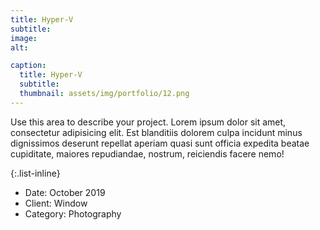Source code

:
 ```yaml
---
title: Hyper-V
subtitle: 
image: 
alt: 

caption:
  title: Hyper-V
  subtitle: 
  thumbnail: assets/img/portfolio/12.png
---
```

Use this area to describe your project. Lorem ipsum dolor sit amet, consectetur adipisicing elit. Est blanditiis dolorem culpa incidunt minus dignissimos deserunt repellat aperiam quasi sunt officia expedita beatae cupiditate, maiores repudiandae, nostrum, reiciendis facere nemo!

{:.list-inline}
- Date: October 2019
- Client: Window
- Category: Photography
________
Excluding the pictures, transcribe all of the entries exactly.

Source code

:
 ```yaml
---
title: Hyper-V
subtitle: 
image: 
alt: 

caption:
  title: Hyper-V
  subtitle: 
  thumbnail: assets/img/portfolio/12.png
---
```

Use this area to describe your project. Lorem ipsum dolor sit amet, consectetur adipisicing elit. Est blanditiis dolorem culpa incidunt minus dignissimos deserunt repellat aperiam quasi sunt officia expedita beatae cupiditate, maiores repudiandae, nostrum, reiciendis facere nemo!

{:.list-inline}
- Date: October 2019
- Client: Window
- Category: Photography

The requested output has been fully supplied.